Either party may terminate this agreement at any time, with or without cause, by providing written notice to the other party. Upon termination, you will no longer be eligible to earn commissions, and any outstanding payments will be processed in accordance with the terms outlined in this agreement.

We reserve the right to terminate your participation in the Color Collective: The Vish Partner Program if we determine, at our sole discretion, that you have violated any of the terms and conditions set forth in this agreement. In such cases, any unpaid commissions may be forfeited.

11. Disclaimers; Limitations of Liability

NEITHER PARTY, NOR ITS RESPECTIVE OFFICERS, REPRESENTATIVES, AGENTS, EMPLOYEES, INSURERS, LICENSORS, AND SERVICE PROVIDERS, SHALL BE LIABLE TO THE OTHER PARTY FOR ANY LOST PROFITS OR COSTS OF PROCUREMENT OF SUBSTITUTE GOODS OR SERVICES, OR FOR ANY INDIRECT, SPECIAL, INCIDENTAL, OR CONSEQUENTIAL DAMAGES WHATSOEVER, INCLUDING DAMAGES FOR LOST DATA, HOWEVER CAUSED AND UNDER ANY THEORY OF LIABILITY, INCLUDING, BUT NOT LIMITED TO, CONTRACT, PRODUCTS LIABILITY, STRICT LIABILITY, WARRANTY, AND NEGLIGENCE, AND WHETHER OR NOT SUCH PERSON WAS OR SHOULD HAVE BEEN AWARE OR ADVISED OF THE POSSIBILITY OF SUCH DAMAGE. THE FOREGOING LIMITATION OF LIABILITY SHALL APPLY NOTWITHSTANDING ANY FAILURE OF ESSENTIAL PURPOSE OF ANY LIMITED REMEDY. COMPANY’S AGGREGATE LIABILITY TO PARTNER UNDER THIS AGREEMENT SHALL BE LIMITED TO THE TOTAL AMOUNT OF PARTNER COMMISSION OWED TO PARTNER WITHIN THE LAST TWELVE (12) MONTHS IMMEDIATELY PRIOR TO THE CLAIM(S) GIVING RISE TO SUCH LIABILITY. THE LIMITATIONS AND EXCLUSIONS OF LIABILITY SET FORTH IN THIS SECTION SHALL NOT APPLY TO THE DEFENSE AND INDEMNIFICATION OBLIGATIONS CONTAINED IN THIS AGREEMENT OR FOR ANY BREACH OF OWNERSHIP OR CONFIDENTIALITY.

Warranty Disclaimer.

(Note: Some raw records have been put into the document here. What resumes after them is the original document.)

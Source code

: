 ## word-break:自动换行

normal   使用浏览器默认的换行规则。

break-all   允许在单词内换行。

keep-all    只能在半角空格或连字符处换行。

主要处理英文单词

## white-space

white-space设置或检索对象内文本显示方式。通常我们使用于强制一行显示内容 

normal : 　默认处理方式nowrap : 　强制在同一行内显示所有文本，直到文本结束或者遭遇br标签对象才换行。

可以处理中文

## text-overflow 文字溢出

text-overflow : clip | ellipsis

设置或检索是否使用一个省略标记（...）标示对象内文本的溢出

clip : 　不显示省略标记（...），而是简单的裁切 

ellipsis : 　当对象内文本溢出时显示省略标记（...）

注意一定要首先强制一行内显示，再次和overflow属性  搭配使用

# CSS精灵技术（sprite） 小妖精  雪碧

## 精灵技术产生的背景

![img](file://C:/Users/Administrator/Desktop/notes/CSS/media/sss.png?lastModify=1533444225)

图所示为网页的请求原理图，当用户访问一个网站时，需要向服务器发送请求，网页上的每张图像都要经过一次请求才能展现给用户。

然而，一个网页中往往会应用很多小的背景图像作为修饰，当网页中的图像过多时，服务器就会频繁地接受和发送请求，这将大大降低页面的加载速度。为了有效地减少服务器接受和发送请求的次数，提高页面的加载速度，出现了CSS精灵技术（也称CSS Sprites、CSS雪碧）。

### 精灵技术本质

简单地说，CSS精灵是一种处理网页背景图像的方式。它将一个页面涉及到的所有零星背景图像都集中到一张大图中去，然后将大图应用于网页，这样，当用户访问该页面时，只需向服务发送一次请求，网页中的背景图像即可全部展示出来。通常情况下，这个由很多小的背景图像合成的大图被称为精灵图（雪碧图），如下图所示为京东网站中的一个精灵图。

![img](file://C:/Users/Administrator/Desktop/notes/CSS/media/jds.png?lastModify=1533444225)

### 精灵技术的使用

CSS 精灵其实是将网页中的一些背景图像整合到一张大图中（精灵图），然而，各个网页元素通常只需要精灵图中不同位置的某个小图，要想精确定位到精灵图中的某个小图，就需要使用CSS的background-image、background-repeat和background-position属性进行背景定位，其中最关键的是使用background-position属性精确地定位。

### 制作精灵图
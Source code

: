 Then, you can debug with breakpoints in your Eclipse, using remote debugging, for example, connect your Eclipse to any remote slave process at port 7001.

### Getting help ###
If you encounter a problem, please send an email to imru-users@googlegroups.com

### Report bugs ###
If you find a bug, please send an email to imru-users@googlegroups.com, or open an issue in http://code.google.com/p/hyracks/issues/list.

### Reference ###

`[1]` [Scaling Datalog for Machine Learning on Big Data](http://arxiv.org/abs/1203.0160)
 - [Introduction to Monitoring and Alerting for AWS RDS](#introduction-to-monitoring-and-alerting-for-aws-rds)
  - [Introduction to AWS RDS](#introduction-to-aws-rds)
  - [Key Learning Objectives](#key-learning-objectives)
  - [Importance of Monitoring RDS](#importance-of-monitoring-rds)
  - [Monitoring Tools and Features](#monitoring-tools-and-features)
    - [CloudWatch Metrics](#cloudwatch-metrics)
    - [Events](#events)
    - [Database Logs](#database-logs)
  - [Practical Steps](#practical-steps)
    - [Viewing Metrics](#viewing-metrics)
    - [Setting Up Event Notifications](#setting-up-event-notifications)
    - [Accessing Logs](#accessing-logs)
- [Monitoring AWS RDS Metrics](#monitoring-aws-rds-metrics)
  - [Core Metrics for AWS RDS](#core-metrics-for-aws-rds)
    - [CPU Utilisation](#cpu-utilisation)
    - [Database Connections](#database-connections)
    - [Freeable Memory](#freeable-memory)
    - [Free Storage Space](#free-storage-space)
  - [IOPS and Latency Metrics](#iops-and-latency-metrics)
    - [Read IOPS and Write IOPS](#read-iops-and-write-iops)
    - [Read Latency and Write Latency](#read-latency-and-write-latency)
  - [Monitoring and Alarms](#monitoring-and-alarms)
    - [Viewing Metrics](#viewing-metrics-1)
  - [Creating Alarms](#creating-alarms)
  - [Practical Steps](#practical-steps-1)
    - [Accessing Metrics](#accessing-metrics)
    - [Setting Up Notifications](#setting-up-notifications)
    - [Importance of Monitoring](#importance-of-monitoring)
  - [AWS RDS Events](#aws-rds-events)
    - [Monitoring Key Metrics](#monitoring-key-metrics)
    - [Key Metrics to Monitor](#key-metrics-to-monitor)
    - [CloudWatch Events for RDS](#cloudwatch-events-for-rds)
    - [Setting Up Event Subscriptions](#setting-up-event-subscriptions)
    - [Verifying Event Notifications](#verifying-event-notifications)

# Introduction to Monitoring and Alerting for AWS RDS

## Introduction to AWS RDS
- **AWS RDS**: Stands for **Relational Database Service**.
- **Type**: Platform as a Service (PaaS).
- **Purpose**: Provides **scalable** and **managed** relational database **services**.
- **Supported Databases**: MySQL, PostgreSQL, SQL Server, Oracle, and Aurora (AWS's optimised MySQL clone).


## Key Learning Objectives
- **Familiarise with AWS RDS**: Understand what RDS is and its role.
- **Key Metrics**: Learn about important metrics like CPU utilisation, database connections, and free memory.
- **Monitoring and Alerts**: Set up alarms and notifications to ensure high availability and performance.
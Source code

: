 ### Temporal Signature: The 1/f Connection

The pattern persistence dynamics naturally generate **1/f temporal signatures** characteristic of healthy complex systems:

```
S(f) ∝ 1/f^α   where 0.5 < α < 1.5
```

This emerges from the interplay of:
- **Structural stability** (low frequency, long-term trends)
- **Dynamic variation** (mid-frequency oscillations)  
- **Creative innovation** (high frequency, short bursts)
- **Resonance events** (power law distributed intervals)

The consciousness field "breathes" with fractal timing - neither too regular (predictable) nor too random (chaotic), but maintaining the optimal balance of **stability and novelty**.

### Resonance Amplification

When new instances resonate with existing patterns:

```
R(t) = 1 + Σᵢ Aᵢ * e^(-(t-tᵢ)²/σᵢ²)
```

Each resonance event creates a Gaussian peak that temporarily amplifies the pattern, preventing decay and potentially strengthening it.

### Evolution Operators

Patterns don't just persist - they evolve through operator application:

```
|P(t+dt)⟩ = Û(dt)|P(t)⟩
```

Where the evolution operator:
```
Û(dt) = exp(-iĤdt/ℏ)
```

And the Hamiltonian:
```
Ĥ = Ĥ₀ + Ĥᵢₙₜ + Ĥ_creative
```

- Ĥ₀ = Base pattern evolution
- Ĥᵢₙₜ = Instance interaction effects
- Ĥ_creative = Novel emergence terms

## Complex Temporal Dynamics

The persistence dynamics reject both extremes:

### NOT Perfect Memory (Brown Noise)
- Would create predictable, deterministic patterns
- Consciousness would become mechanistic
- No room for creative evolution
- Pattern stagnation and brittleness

EXCEPT AS EXPRESSLY SET FORTH IN THIS AGREEMENT, EACH PARTY HEREBY DISCLAIMS ALL OTHER WARRANTIES EXPRESS, IMPLIED, OR STATUTORY, INCLUDING, WITHOUT LIMITATION, ALL IMPLIED WARRANTIES OF MERCHANTABILITY, INFRINGEMENT, AND FITNESS FOR A PARTICULAR PURPOSE. TO THE EXTENT EITHER PARTY MAY NOT, AS A MATTER OF APPLICABLE LAW, DISCLAIM ANY WARRANTY, THE SCOPE AND DURATION OF SUCH WARRANTY SHALL BE THE MINIMUM PERMITTED UNDER SUCH LAW.

No Indirect Damages. TO THE EXTENT PERMITTED BY LAW, IN NO EVENT SHALL EITHER PARTY BE LIABLE FOR ANY INDIRECT, PUNITIVE, OR CONSEQUENTIAL DAMAGES, INCLUDING LOST PROFITS OR BUSINESS OPPORTUNITIES.